My tap water (which is well water out of a limestone aquifer) will keep my systems buffered up to about 7.6 when I'm using lots of well water for top ups.  If I switch to using rain water to top up my pH will actually drop to the point that I have to add some buffers back in (like alternate adding some potassium bicarbonate  with using the well water to top up on occasion to keep it buffered to about 6.4.)

Thanks TC, I'll have to hurry as the rainy season is about over. Have thought about this but need a tank and to build some rain gutters and have been away for awhile now. I keep my PH meter in a plastic jar with water, and that waters PH has dropped to 7.4 over 7 weeks time. Then again I haven't been topping off that water. Any chance of my pond dropping? Maybe slower because of the large volume?

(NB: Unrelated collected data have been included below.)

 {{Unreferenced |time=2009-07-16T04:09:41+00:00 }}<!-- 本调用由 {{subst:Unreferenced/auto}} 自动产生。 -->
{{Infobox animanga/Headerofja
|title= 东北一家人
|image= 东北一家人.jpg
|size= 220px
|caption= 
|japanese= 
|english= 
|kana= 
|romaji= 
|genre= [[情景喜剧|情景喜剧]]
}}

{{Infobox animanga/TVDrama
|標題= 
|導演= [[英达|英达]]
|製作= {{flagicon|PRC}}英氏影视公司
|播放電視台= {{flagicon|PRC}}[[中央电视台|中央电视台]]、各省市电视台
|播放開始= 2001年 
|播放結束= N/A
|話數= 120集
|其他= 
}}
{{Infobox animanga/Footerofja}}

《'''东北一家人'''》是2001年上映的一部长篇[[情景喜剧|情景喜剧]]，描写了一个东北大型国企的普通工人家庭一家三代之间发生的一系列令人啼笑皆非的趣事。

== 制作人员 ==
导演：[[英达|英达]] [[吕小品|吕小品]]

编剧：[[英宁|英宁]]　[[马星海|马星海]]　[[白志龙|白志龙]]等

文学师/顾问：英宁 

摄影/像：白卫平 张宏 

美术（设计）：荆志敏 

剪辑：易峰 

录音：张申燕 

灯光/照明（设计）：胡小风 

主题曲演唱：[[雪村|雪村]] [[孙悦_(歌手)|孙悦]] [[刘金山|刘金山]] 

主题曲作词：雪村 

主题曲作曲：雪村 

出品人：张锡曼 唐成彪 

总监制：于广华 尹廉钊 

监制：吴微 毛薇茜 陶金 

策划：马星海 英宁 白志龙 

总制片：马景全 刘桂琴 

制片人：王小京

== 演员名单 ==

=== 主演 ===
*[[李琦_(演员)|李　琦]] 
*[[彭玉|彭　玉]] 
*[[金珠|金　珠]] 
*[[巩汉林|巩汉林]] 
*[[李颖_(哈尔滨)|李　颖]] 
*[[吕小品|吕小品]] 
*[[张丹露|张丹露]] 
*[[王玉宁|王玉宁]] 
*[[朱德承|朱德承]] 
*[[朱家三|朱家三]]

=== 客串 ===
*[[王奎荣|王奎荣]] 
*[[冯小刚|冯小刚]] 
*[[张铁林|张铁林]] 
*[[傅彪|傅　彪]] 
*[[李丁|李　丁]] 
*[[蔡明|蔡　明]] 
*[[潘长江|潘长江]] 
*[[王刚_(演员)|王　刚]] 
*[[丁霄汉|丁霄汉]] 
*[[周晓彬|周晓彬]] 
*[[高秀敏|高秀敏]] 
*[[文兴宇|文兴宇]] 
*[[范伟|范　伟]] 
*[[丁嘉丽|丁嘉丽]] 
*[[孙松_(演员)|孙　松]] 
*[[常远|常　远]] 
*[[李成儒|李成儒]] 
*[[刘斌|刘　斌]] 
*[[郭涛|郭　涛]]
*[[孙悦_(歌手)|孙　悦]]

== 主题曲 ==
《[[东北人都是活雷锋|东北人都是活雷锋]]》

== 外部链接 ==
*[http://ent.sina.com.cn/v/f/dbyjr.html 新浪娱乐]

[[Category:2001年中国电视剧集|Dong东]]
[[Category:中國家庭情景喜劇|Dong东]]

Aquaponics naturally lowers pH so unless there is something in the system that is buffering the pH up, it should come down in time.  The harder you work the bio-filter the faster pH tends to drop but if you are topping up with really hard tap water you are essentially adding the buffers in that way so the choices there become, 1-use rain water or 2-soften your water or use an RO filter.

 

When you have adjusted the pH using acid, did the pH always just come right back up the next day?  Or did it stay down until you topped up the system again?

Hi TC, By work the bio-filter I'm thinking your saying some good doses of ammonia and high levels of nitrite? I've been putsing around with low doses. I'm using twice the volume of water I planned to start with, because of the way project all tied together Thought I could find some ammonia here but haven't found any yet. Any idea approx. what percentage rainwater would be needed? The RO filters I looked into seemed to use quite a lot of water. The water soften idea is new to me, any idea how? I will get some bottle water and test my rocks again.
PH seems to come up pretty quick maybe a day or 2, I'm afraid that answer is not good for me.
TCLynx said:

Aquaponics naturally lowers pH so unless there is something in the system that is buffering the pH up, it should come down in time.  The harder you work the bio-filter the faster pH tends to drop but if you are topping up with really hard tap water you are essentially adding the buffers in that way so the choices there become, 1-use rain water or 2-soften your water or use an RO filter.

 

When you have adjusted the pH using acid, did the pH always just come right back up the next day?  Or did it stay down until you topped up the system again?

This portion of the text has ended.